Communities in the Alta Verapaz region report that all those who were consulted on the project were actually the employees of the project. Attempts for consultation by those who are affected by the project were ignored by the company. Even worse, conflict resulted in violence including the death of two children. In
August, the company responded with a repressive
operation involving more than 1500 police officers forcing indigenous families to take refuge in the mountains.
A complaint from the communities was accepted by the IFC Compliance Advisor Ombudsman, who is planning an investigation in January 2015. The
financing banks are concerned and will investigate the situation in January 2015. But the CDM – intended to mobilise clean development – does not seem to be concerned.
To address this lack of safeguards, AOSIS, supported by Uganda, proposed to establish a CDM grievance mechanism to respond to issues of concern raised by stakeholders impacted by implemented projects.
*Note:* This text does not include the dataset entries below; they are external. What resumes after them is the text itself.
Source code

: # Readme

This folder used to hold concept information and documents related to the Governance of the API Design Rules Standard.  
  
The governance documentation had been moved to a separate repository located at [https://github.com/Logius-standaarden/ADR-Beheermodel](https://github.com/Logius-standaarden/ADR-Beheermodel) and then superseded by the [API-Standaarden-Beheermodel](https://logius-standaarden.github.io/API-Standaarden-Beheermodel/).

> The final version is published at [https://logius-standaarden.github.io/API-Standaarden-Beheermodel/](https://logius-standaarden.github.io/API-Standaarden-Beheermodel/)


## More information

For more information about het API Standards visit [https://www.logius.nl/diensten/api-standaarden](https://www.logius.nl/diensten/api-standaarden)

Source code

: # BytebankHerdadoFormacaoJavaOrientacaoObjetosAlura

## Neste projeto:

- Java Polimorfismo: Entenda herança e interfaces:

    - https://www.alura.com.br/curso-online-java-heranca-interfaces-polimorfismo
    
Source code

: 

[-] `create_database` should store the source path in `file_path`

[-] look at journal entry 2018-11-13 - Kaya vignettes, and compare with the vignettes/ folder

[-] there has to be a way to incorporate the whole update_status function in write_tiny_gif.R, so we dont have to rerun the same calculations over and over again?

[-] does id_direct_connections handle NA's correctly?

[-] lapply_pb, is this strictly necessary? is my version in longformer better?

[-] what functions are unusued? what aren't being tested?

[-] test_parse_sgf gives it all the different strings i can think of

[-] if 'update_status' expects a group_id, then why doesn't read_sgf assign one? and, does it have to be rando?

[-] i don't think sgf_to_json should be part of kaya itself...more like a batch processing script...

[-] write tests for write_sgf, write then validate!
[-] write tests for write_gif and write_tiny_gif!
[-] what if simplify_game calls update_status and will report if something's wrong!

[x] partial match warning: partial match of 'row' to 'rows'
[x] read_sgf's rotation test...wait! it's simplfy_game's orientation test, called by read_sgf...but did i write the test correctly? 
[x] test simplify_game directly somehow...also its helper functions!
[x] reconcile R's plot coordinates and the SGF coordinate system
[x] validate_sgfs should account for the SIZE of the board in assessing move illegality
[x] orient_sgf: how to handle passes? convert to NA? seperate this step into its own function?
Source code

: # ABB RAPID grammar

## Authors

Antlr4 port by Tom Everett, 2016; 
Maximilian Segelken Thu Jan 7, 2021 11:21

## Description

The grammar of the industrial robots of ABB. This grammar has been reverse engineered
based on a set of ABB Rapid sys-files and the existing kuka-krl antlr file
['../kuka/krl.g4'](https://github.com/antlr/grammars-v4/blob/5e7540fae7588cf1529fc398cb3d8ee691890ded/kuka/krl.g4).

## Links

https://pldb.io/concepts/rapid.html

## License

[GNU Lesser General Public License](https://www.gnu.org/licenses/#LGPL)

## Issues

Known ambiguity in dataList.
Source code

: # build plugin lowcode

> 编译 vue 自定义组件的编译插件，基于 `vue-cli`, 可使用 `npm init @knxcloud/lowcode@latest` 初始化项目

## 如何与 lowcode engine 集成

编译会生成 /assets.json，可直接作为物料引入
A grievance mechanism is the much needed step to start implementing the Cancun decision that Parties should fully respect human rights in all climate related
actions. But shamefully, China, India, Egypt, Japan, Brazil and Togo want to delete the proposal.
ECO is dismayed: the Santa Rita project shows that climate action can result in human rights abuses if no accountability standards are in place. It also shows that all international obligations matter when addressing climate change, including the obligation to respect, protect, promote and fulfil human rights.
Dear delegates, stand by the international treaties signed by your respective countries and take the opportunity in Lima to establish a CDM grievance mechanism.